By Chris Clayton
DTN Ag Policy Editor
ARLINGTON, Va., (DTN) -- USDA sees corn production down 1% and soybean production down 2% in the 2018-19 crop years as farmers won't quite match the yields they achieved in 2017-18.
USDA released various commodity outlooks on Friday morning as part of the annual Agricultural Outlook Forum. The forecasts give the first look at USDA's projections for crops and livestock in the 2018-19 marketing year.
USDA's initial forecast for the 2018-19 crop also sees a bump in U.S. soybean exports by 200 million bushels while corn exports will fall 150 million bushels and wheat exports will fall by 25 million bushels.
USDA on Friday projected a 2018-19 corn yield of 174 bushels per acre, down 2.6 bushels from 2017-18 record yield. With 90 million acres planted, that projects production at 14.39 billion bushels, down 214 million bushels from the 2017-18 crop.
Ethanol use would reach 5.65 billion bushels of corn and up 125 million bushels from the old crop. USDA cited higher fuel use domestically overall, as well as projected growth in U.S. ethanol exports.
Exports are projected to fall 150 million bushels to 1.9 billion bushels. Total corn use would be 14.52 billion bushels, down 75 million bushels overall. Competition from Argentina, Brazil and Ukraine are expected to limit U.S. export prospects.

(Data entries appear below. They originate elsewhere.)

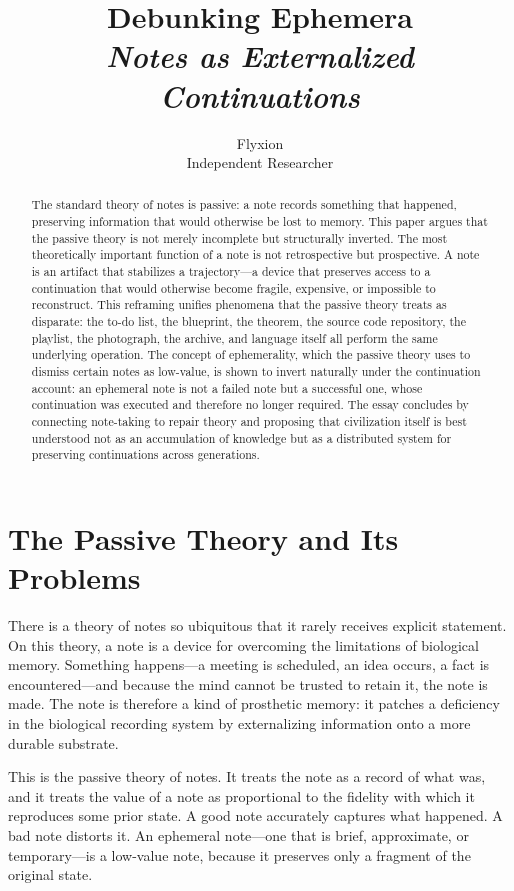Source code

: \documentclass[12pt, a4paper]{article}
\title{\textbf{Debunking Ephemera}\\[0.5em]
\large\textit{Notes as Externalized Continuations}}
\author{Flyxion\\[0.3em]\small Independent Researcher}
\date{}
\begin{document}
\maketitle
\thispagestyle{empty}

\begin{abstract}
\noindent
The standard theory of notes is passive: a note records something that happened,
preserving information that would otherwise be lost to memory. This paper argues
that the passive theory is not merely incomplete but structurally inverted. The
most theoretically important function of a note is not retrospective but
prospective. A note is an artifact that stabilizes a trajectory---a device that
preserves access to a continuation that would otherwise become fragile, expensive,
or impossible to reconstruct. This reframing unifies phenomena that the passive
theory treats as disparate: the to-do list, the blueprint, the theorem, the source
code repository, the playlist, the photograph, the archive, and language itself
all perform the same underlying operation. The concept of ephemerality, which the
passive theory uses to dismiss certain notes as low-value, is shown to invert
naturally under the continuation account: an ephemeral note is not a failed note
but a successful one, whose continuation was executed and therefore no longer
required. The essay concludes by connecting note-taking to repair theory and
proposing that civilization itself is best understood not as an accumulation of
knowledge but as a distributed system for preserving continuations across
generations.
\end{abstract}

\newpage

\section{The Passive Theory and Its Problems}

There is a theory of notes so ubiquitous that it rarely receives explicit
statement. On this theory, a note is a device for overcoming the limitations of
biological memory. Something happens---a meeting is scheduled, an idea occurs, a
fact is encountered---and because the mind cannot be trusted to retain it, the
note is made. The note is therefore a kind of prosthetic memory: it patches a
deficiency in the biological recording system by externalizing information onto a
more durable substrate.

This is the passive theory of notes. It treats the note as a record of what was,
and it treats the value of a note as proportional to the fidelity with which it
reproduces some prior state. A good note accurately captures what happened. A bad
note distorts it. An ephemeral note---one that is brief, approximate, or
temporary---is a low-value note, because it preserves only a fragment of the
original state.
\end{document}
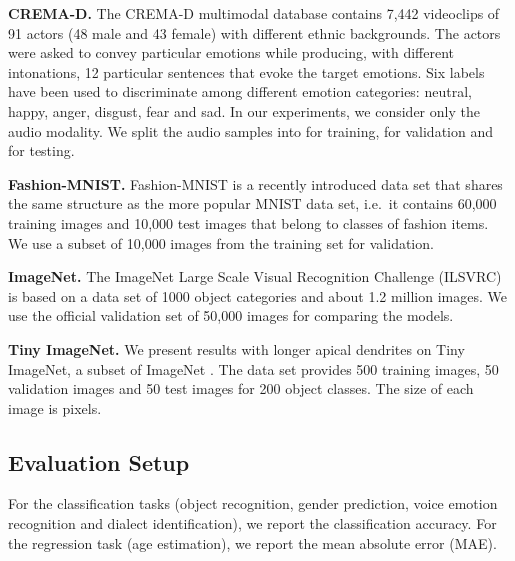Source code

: \documentclass[pdflatex,sn-mathphys]{sn-jnl}
\theoremstyle{thmstyleone}
\theoremstyle{thmstyletwo}\newtheorem{example}{Example}\newtheorem{remark}{Remark}
\theoremstyle{thmstylethree}\newtheorem{definition}{Definition}\DeclareMathOperator{\sinc}{sinc}
\begin{document}
\noindent 
{\bf CREMA-D.}
The CREMA-D multimodal database \citep{Cao-TAC-2014} contains 7,442 videoclips of 91 actors (48 male and 43 female) with different ethnic backgrounds. The actors were asked to convey particular emotions while producing, with different intonations, 12 particular sentences that evoke the target emotions. Six labels have been used to discriminate among different emotion categories: neutral, happy, anger, disgust, fear and sad. In our experiments, we consider only the audio modality. We split the audio samples into  for training,  for validation and  for testing.


\noindent 
{\bf Fashion-MNIST.}
Fashion-MNIST \citep{Xiao-A-2017} is a recently introduced data set that shares the same structure as the more popular MNIST \citep{LeCun-PI-1998} data set, i.e.~it contains 60,000 training images and 10,000 test images that belong to  classes of fashion items. We use a subset of 10,000 images from the training set for validation. 

\noindent 
{\bf ImageNet.} The ImageNet Large Scale Visual Recognition Challenge (ILSVRC) \citep{Russakovsky-IJCV-2015} is based on a data set of 1000 object categories and about 1.2 million images. We use the official validation set of 50,000 images for comparing the models.

\noindent 
{\bf Tiny ImageNet.}
We present results with longer apical dendrites on Tiny ImageNet, a subset of ImageNet \citep{Russakovsky-IJCV-2015}. The data set provides 500 training images, 50 validation images and 50 test images for 200 object classes. The size of each image is  pixels.

\subsection{Evaluation Setup}
\label{sec_eval_setup}

For the classification tasks (object recognition, gender prediction, voice emotion recognition and dialect identification), we report the classification accuracy. For the regression task (age estimation), we report the mean absolute error (MAE).
\end{document}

That would leave corn ending stocks for the 2018-19 crop at 2.27 billion bushels, down 3% from the 2017-18 crop, with stocks-to-use pegged at 15.6%. The average season farm-gate price is pegged at $3.40 a bushel.
USDA projects soybean yield for 2018-19 at 48.5 bushels an acre, down 0.6 bushels from last year's crop. With 90 million acres planted, production is pegged at 4.32 billion bushels, down 2% from a year ago.
With an old-crop carryover of 530 million bushels projected, USDA stated the combined production and beginning stocks will lead to record supplies of 4.875 billion bushels, 3% higher than 2017-18.
Domestic use is projected up 1% in 2018-19 to 2.115 billion bushels. Domestic crush is projected to increase 30 million bushels to 1.98 billion bushels with an expansion in domestic use and exports of soymeal. Crush margins are expected to grow because of a slight decline in soybean prices while prices for soybean meal and oil remain steady.
Soybean exports are projected at 2.3 billion bushels, up 200 million bushels from the 2017-18 crop. Rising global demand, along with a decline in the South American harvest, is expected to ease some competition pressures for U.S. soybeans. Global trade will continue to be driven by China, which accounts for about two-thirds of the soybean trade.
Total soybean use is projected at 4.415 billion bushels, up 227 million bushels from the 2017-18 crop. That will lower ending stocks to 460 million bushels for 2018-19 with a stocks-to-use ratio of 10.4%.
The average farm-gate price will drop 5 cents to $9.25 a bushel.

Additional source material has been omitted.